Problem to work on: Please return every line of the records below that holds the word "testing".

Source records
--- START ---

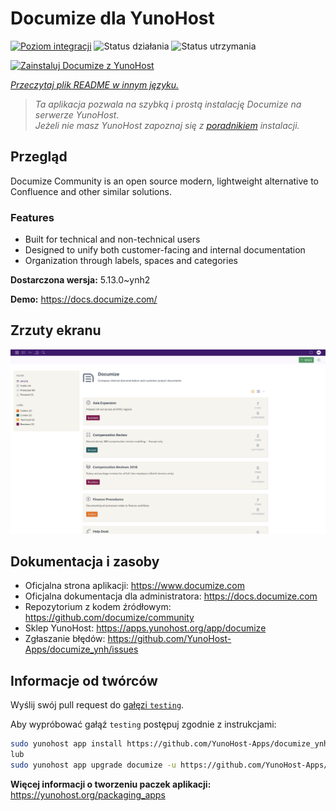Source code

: <!--
To README zostało automatycznie wygenerowane przez <https://github.com/YunoHost/apps/tree/master/tools/readme_generator>
Nie powinno być ono edytowane ręcznie.
-->

# Documize dla YunoHost

[![Poziom integracji](https://apps.yunohost.org/badge/integration/documize)](https://ci-apps.yunohost.org/ci/apps/documize/)
![Status działania](https://apps.yunohost.org/badge/state/documize)
![Status utrzymania](https://apps.yunohost.org/badge/maintained/documize)

[![Zainstaluj Documize z YunoHost](https://install-app.yunohost.org/install-with-yunohost.svg)](https://install-app.yunohost.org/?app=documize)

*[Przeczytaj plik README w innym języku.](./ALL_README.md)*

> *Ta aplikacja pozwala na szybką i prostą instalację Documize na serwerze YunoHost.*  
> *Jeżeli nie masz YunoHost zapoznaj się z [poradnikiem](https://yunohost.org/install) instalacji.*

## Przegląd

Documize Community is an open source modern, lightweight alternative to Confluence and other similar solutions.

### Features

- Built for technical and non-technical users
- Designed to unify both customer-facing and internal documentation
- Organization through labels, spaces and categories

**Dostarczona wersja:** 5.13.0~ynh2

**Demo:** <https://docs.documize.com/>

## Zrzuty ekranu

![Zrzut ekranu z Documize](./doc/screenshots/screenshot.png)

## Dokumentacja i zasoby

- Oficjalna strona aplikacji: <https://www.documize.com>
- Oficjalna dokumentacja dla administratora: <https://docs.documize.com>
- Repozytorium z kodem źródłowym: <https://github.com/documize/community>
- Sklep YunoHost: <https://apps.yunohost.org/app/documize>
- Zgłaszanie błędów: <https://github.com/YunoHost-Apps/documize_ynh/issues>

## Informacje od twórców

Wyślij swój pull request do [gałęzi `testing`](https://github.com/YunoHost-Apps/documize_ynh/tree/testing).

Aby wypróbować gałąź `testing` postępuj zgodnie z instrukcjami:

```bash
sudo yunohost app install https://github.com/YunoHost-Apps/documize_ynh/tree/testing --debug
lub
sudo yunohost app upgrade documize -u https://github.com/YunoHost-Apps/documize_ynh/tree/testing --debug
```

**Więcej informacji o tworzeniu paczek aplikacji:** <https://yunohost.org/packaging_apps>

--- END ---

Completed exercise:
Wyślij swój pull request do [gałęzi `testing`](https://github.com/YunoHost-Apps/documize_ynh/tree/testing).
Aby wypróbować gałąź `testing` postępuj zgodnie z instrukcjami:
sudo yunohost app install https://github.com/YunoHost-Apps/documize_ynh/tree/testing --debug
sudo yunohost app upgrade documize -u https://github.com/YunoHost-Apps/documize_ynh/tree/testing --debug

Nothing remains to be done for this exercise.